▶ _Assignment_:
Please reproduce, exactly and with nothing added, the line containing "CC BY-NC 4.0，©双曲线工作室" and every line after it to the end of the records.

▶ _Records_:
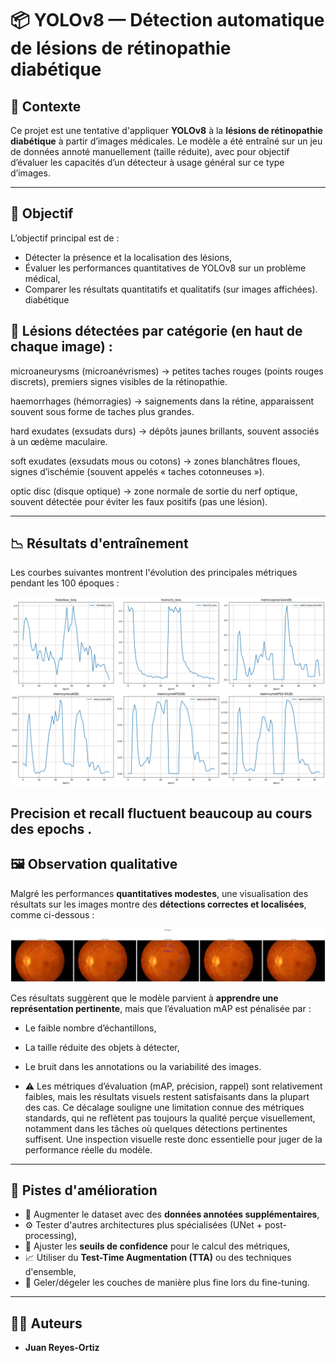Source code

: # 📦 YOLOv8 — Détection automatique de lésions de rétinopathie diabétique

## 🧠 Contexte

Ce projet est une tentative d'appliquer **YOLOv8** à la **lésions de rétinopathie diabétique** à partir d’images médicales. 
Le modèle a été entraîné sur un jeu de données annoté manuellement (taille réduite), avec pour objectif d’évaluer les capacités d’un détecteur à usage général sur ce type d’images.

---

## 🎯 Objectif

L’objectif principal est de :

- Détecter la présence et la localisation des lésions,
- Évaluer les performances quantitatives de YOLOv8 sur un problème médical,
- Comparer les résultats quantitatifs et qualitatifs (sur images affichées).
diabétique

## 🧠 Lésions détectées par catégorie (en haut de chaque image) :
microaneurysms (microanévrismes)
→ petites taches rouges (points rouges discrets), premiers signes visibles de la rétinopathie.

haemorrhages (hémorragies)
→ saignements dans la rétine, apparaissent souvent sous forme de taches plus grandes.

hard exudates (exsudats durs)
→ dépôts jaunes brillants, souvent associés à un œdème maculaire.

soft exudates (exsudats mous ou cotons)
→ zones blanchâtres floues, signes d’ischémie (souvent appelés « taches cotonneuses »).

optic disc (disque optique)
→ zone normale de sortie du nerf optique, souvent détectée pour éviter les faux positifs (pas une lésion).


---

## 📉 Résultats d'entraînement

Les courbes suivantes montrent l'évolution des principales métriques pendant les 100 époques :

<p align="center">
  <img src="metrics.png" alt="Courbes d'entraînement" width="800">
</p>


Precision et recall fluctuent beaucoup au cours des epochs .
---

## 🖼️ Observation qualitative

Malgré les performances **quantitatives modestes**, une visualisation des résultats sur les images montre des **détections correctes et localisées**, comme ci-dessous :

<p align="center">
  <img src="test.png" alt="Résultats qualitatifs" width="800">
</p>

Ces résultats suggèrent que le modèle parvient à **apprendre une représentation pertinente**, mais que l’évaluation mAP est pénalisée par :

- Le faible nombre d’échantillons,
- La taille réduite des objets à détecter,
- Le bruit dans les annotations ou la variabilité des images.

- ⚠️ Les métriques d’évaluation (mAP, précision, rappel) sont relativement faibles, mais les résultats visuels restent satisfaisants dans la plupart des cas. Ce décalage souligne une limitation connue des métriques standards, qui ne reflètent pas toujours la qualité perçue visuellement, notamment dans les tâches où quelques détections pertinentes suffisent. Une inspection visuelle reste donc essentielle pour juger de la performance réelle du modèle.

---

## 🔧 Pistes d'amélioration

- 🧪 Augmenter le dataset avec des **données annotées supplémentaires**,
- ⚙️ Tester d'autres architectures plus spécialisées (UNet + post-processing),
- 🔬 Ajuster les **seuils de confidence** pour le calcul des métriques,
- 📈 Utiliser du **Test-Time Augmentation (TTA)** ou des techniques d'ensemble,
- 🧊 Geler/dégeler les couches de manière plus fine lors du fine-tuning.

---

## 👨‍💻 Auteurs
- **Juan Reyes-Ortiz**  

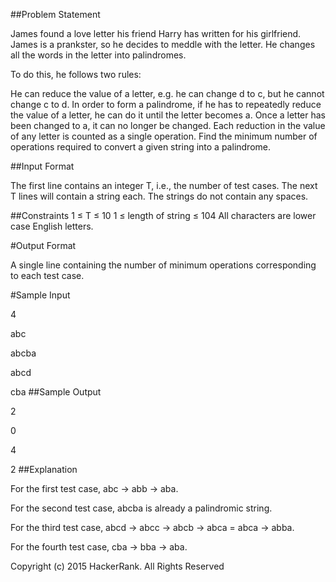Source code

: ##Problem Statement

James found a love letter his friend Harry has written for his girlfriend. James is a prankster, so he decides to meddle with the letter. He changes all the words in the letter into palindromes.

To do this, he follows two rules:

He can reduce the value of a letter, e.g. he can change d to c, but he cannot change c to d.
In order to form a palindrome, if he has to repeatedly reduce the value of a letter, he can do it until the letter becomes a. Once a letter has been changed to a, it can no longer be changed.
Each reduction in the value of any letter is counted as a single operation. Find the minimum number of operations required to convert a given string into a palindrome.

##Input Format

The first line contains an integer T, i.e., the number of test cases.
The next T lines will contain a string each. The strings do not contain any spaces.

##Constraints
1 ≤ T ≤ 10
1 ≤ length of string ≤ 104
All characters are lower case English letters.

#Output Format

A single line containing the number of minimum operations corresponding to each test case.

#Sample Input

4

abc

abcba

abcd

cba
##Sample Output


2

0

4

2
##Explanation

For the first test case, abc -> abb -> aba.

For the second test case, abcba is already a palindromic string.

For the third test case, abcd -> abcc -> abcb -> abca = abca -> abba.

For the fourth test case, cba -> bba -> aba.

Copyright (c) 2015 HackerRank.
All Rights Reserved
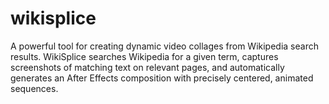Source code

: # wikisplice
A powerful tool for creating dynamic video collages from Wikipedia search results. WikiSplice searches Wikipedia for a given term, captures screenshots of matching text on relevant pages, and automatically generates an After Effects composition with precisely centered, animated sequences.
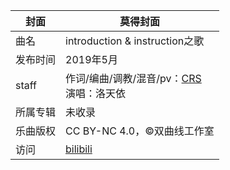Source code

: | 封面     | 莫得封面                                               |
| -------- | ------------------------------------------------------ |
| 曲名     | introduction & instruction之歌                         |
| 发布时间 | 2019年5月                                              |
| staff    | 作词/编曲/调教/混音/pv：[CRS](/crs)<br>演唱：洛天依    |
| 所属专辑 | 未收录                                                 |
| 乐曲版权 | CC BY-NC 4.0，©双曲线工作室                            |
| 访问     | [bilibili](https://www.bilibili.com/video/av52136511/) |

▶ _Task result_:
| 乐曲版权 | CC BY-NC 4.0，©双曲线工作室                            |
| 访问     | [bilibili](https://www.bilibili.com/video/av52136511/) |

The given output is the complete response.